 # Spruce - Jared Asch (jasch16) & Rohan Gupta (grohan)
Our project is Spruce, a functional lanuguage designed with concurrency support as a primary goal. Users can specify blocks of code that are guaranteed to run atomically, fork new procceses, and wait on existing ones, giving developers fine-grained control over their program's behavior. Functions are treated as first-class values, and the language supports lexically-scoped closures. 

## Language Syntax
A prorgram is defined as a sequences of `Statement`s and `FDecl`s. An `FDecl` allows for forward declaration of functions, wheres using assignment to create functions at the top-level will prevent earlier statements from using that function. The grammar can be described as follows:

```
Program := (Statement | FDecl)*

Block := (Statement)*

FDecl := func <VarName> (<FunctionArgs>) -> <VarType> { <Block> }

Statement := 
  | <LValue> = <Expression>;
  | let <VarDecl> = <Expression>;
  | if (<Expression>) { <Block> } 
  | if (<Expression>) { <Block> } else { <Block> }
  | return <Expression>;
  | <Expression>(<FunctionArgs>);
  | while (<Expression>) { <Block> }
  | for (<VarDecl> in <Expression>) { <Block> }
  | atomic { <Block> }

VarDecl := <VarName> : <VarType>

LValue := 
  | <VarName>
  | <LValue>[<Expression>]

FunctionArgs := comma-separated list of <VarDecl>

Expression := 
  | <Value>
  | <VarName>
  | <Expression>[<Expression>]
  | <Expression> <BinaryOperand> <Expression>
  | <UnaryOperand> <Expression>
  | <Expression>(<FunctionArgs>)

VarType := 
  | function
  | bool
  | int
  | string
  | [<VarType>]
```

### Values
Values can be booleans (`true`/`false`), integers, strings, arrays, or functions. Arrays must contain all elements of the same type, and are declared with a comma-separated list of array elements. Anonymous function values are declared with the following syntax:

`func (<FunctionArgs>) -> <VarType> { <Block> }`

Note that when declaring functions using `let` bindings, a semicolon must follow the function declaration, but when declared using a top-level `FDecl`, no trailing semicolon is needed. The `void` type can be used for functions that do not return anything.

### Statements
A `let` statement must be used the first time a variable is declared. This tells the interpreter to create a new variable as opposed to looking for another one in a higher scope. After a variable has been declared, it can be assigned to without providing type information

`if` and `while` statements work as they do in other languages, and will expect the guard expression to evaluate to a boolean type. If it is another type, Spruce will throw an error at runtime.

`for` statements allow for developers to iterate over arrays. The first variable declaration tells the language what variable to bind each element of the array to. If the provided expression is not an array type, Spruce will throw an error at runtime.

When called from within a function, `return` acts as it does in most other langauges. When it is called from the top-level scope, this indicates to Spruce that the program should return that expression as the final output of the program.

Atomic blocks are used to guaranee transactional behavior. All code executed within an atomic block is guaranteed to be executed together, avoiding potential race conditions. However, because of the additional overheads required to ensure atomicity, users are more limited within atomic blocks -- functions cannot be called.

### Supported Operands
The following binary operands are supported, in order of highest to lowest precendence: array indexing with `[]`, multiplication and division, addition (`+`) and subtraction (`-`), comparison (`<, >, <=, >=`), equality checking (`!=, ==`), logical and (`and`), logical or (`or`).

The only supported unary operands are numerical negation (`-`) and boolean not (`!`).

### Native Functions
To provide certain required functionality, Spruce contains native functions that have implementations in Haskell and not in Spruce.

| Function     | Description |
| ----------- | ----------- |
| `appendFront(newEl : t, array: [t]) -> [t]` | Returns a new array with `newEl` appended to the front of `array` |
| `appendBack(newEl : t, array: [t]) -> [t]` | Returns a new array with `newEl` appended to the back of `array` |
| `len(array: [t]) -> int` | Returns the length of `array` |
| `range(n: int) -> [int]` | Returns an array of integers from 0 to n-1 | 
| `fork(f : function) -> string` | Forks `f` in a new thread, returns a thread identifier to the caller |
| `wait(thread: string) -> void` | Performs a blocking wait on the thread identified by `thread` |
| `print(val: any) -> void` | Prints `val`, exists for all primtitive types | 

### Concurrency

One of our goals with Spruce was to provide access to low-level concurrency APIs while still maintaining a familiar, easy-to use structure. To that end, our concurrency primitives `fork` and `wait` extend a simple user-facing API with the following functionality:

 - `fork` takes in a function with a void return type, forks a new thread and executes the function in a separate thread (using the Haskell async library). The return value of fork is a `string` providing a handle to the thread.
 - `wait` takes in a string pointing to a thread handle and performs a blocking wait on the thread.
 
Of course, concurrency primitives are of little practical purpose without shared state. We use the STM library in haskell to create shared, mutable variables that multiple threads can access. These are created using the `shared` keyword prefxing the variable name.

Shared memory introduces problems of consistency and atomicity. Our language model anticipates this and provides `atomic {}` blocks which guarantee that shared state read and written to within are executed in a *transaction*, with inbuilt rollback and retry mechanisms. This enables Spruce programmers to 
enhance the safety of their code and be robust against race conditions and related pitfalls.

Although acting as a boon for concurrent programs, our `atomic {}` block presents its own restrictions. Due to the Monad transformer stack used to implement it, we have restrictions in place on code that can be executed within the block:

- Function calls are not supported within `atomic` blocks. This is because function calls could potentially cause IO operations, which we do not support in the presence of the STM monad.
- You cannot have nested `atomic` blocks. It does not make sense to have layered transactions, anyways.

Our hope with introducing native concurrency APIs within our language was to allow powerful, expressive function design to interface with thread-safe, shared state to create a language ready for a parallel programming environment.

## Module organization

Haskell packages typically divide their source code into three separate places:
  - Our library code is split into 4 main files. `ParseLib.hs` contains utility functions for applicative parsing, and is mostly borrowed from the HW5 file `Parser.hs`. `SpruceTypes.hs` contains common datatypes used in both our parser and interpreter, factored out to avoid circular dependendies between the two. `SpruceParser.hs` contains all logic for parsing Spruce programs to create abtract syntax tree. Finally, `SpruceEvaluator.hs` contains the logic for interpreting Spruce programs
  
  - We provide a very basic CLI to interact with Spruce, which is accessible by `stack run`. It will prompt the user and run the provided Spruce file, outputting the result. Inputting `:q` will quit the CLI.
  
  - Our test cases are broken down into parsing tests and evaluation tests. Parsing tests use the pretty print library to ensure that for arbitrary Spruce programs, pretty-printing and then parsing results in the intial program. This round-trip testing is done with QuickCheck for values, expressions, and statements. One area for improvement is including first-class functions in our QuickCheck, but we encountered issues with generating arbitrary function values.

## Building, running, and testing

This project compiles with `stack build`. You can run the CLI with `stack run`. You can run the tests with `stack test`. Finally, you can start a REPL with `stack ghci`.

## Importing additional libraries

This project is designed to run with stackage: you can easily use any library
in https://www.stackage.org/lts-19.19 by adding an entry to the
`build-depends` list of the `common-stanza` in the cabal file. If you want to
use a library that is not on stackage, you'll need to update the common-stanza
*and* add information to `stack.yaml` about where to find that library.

----------------------------------------

== YOUR GOAL ==
Your task is to repeat each of the records above exactly.

== COMPLETED TASK ==
 # Spruce - Jared Asch (jasch16) & Rohan Gupta (grohan)
Our project is Spruce, a functional lanuguage designed with concurrency support as a primary goal. Users can specify blocks of code that are guaranteed to run atomically, fork new procceses, and wait on existing ones, giving developers fine-grained control over their program's behavior. Functions are treated as first-class values, and the language supports lexically-scoped closures. 

## Language Syntax
A prorgram is defined as a sequences of `Statement`s and `FDecl`s. An `FDecl` allows for forward declaration of functions, wheres using assignment to create functions at the top-level will prevent earlier statements from using that function. The grammar can be described as follows:

```
Program := (Statement | FDecl)*

Block := (Statement)*

FDecl := func <VarName> (<FunctionArgs>) -> <VarType> { <Block> }

Statement := 
  | <LValue> = <Expression>;
  | let <VarDecl> = <Expression>;
  | if (<Expression>) { <Block> } 
  | if (<Expression>) { <Block> } else { <Block> }
  | return <Expression>;
  | <Expression>(<FunctionArgs>);
  | while (<Expression>) { <Block> }
  | for (<VarDecl> in <Expression>) { <Block> }
  | atomic { <Block> }

VarDecl := <VarName> : <VarType>

LValue := 
  | <VarName>
  | <LValue>[<Expression>]

FunctionArgs := comma-separated list of <VarDecl>

Expression := 
  | <Value>
  | <VarName>
  | <Expression>[<Expression>]
  | <Expression> <BinaryOperand> <Expression>
  | <UnaryOperand> <Expression>
  | <Expression>(<FunctionArgs>)

VarType := 
  | function
  | bool
  | int
  | string
  | [<VarType>]
```

### Values
Values can be booleans (`true`/`false`), integers, strings, arrays, or functions. Arrays must contain all elements of the same type, and are declared with a comma-separated list of array elements. Anonymous function values are declared with the following syntax:

`func (<FunctionArgs>) -> <VarType> { <Block> }`

Note that when declaring functions using `let` bindings, a semicolon must follow the function declaration, but when declared using a top-level `FDecl`, no trailing semicolon is needed. The `void` type can be used for functions that do not return anything.

### Statements
A `let` statement must be used the first time a variable is declared. This tells the interpreter to create a new variable as opposed to looking for another one in a higher scope. After a variable has been declared, it can be assigned to without providing type information

`if` and `while` statements work as they do in other languages, and will expect the guard expression to evaluate to a boolean type. If it is another type, Spruce will throw an error at runtime.

`for` statements allow for developers to iterate over arrays. The first variable declaration tells the language what variable to bind each element of the array to. If the provided expression is not an array type, Spruce will throw an error at runtime.

When called from within a function, `return` acts as it does in most other langauges. When it is called from the top-level scope, this indicates to Spruce that the program should return that expression as the final output of the program.

Atomic blocks are used to guaranee transactional behavior. All code executed within an atomic block is guaranteed to be executed together, avoiding potential race conditions. However, because of the additional overheads required to ensure atomicity, users are more limited within atomic blocks -- functions cannot be called.

### Supported Operands
The following binary operands are supported, in order of highest to lowest precendence: array indexing with `[]`, multiplication and division, addition (`+`) and subtraction (`-`), comparison (`<, >, <=, >=`), equality checking (`!=, ==`), logical and (`and`), logical or (`or`).

The only supported unary operands are numerical negation (`-`) and boolean not (`!`).

### Native Functions
To provide certain required functionality, Spruce contains native functions that have implementations in Haskell and not in Spruce.

| Function     | Description |
| ----------- | ----------- |
| `appendFront(newEl : t, array: [t]) -> [t]` | Returns a new array with `newEl` appended to the front of `array` |
| `appendBack(newEl : t, array: [t]) -> [t]` | Returns a new array with `newEl` appended to the back of `array` |
| `len(array: [t]) -> int` | Returns the length of `array` |
| `range(n: int) -> [int]` | Returns an array of integers from 0 to n-1 | 
| `fork(f : function) -> string` | Forks `f` in a new thread, returns a thread identifier to the caller |
| `wait(thread: string) -> void` | Performs a blocking wait on the thread identified by `thread` |
| `print(val: any) -> void` | Prints `val`, exists for all primtitive types | 

### Concurrency

One of our goals with Spruce was to provide access to low-level concurrency APIs while still maintaining a familiar, easy-to use structure. To that end, our concurrency primitives `fork` and `wait` extend a simple user-facing API with the following functionality:

 - `fork` takes in a function with a void return type, forks a new thread and executes the function in a separate thread (using the Haskell async library). The return value of fork is a `string` providing a handle to the thread.
 - `wait` takes in a string pointing to a thread handle and performs a blocking wait on the thread.
 
Of course, concurrency primitives are of little practical purpose without shared state. We use the STM library in haskell to create shared, mutable variables that multiple threads can access. These are created using the `shared` keyword prefxing the variable name.

Shared memory introduces problems of consistency and atomicity. Our language model anticipates this and provides `atomic {}` blocks which guarantee that shared state read and written to within are executed in a *transaction*, with inbuilt rollback and retry mechanisms. This enables Spruce programmers to 
enhance the safety of their code and be robust against race conditions and related pitfalls.

Although acting as a boon for concurrent programs, our `atomic {}` block presents its own restrictions. Due to the Monad transformer stack used to implement it, we have restrictions in place on code that can be executed within the block:

- Function calls are not supported within `atomic` blocks. This is because function calls could potentially cause IO operations, which we do not support in the presence of the STM monad.
- You cannot have nested `atomic` blocks. It does not make sense to have layered transactions, anyways.

Our hope with introducing native concurrency APIs within our language was to allow powerful, expressive function design to interface with thread-safe, shared state to create a language ready for a parallel programming environment.

## Module organization

Haskell packages typically divide their source code into three separate places:
  - Our library code is split into 4 main files. `ParseLib.hs` contains utility functions for applicative parsing, and is mostly borrowed from the HW5 file `Parser.hs`. `SpruceTypes.hs` contains common datatypes used in both our parser and interpreter, factored out to avoid circular dependendies between the two. `SpruceParser.hs` contains all logic for parsing Spruce programs to create abtract syntax tree. Finally, `SpruceEvaluator.hs` contains the logic for interpreting Spruce programs
  
  - We provide a very basic CLI to interact with Spruce, which is accessible by `stack run`. It will prompt the user and run the provided Spruce file, outputting the result. Inputting `:q` will quit the CLI.
  
  - Our test cases are broken down into parsing tests and evaluation tests. Parsing tests use the pretty print library to ensure that for arbitrary Spruce programs, pretty-printing and then parsing results in the intial program. This round-trip testing is done with QuickCheck for values, expressions, and statements. One area for improvement is including first-class functions in our QuickCheck, but we encountered issues with generating arbitrary function values.

## Building, running, and testing

This project compiles with `stack build`. You can run the CLI with `stack run`. You can run the tests with `stack test`. Finally, you can start a REPL with `stack ghci`.

## Importing additional libraries

This project is designed to run with stackage: you can easily use any library
in https://www.stackage.org/lts-19.19 by adding an entry to the
`build-depends` list of the `common-stanza` in the cabal file. If you want to
use a library that is not on stackage, you'll need to update the common-stanza
*and* add information to `stack.yaml` about where to find that library.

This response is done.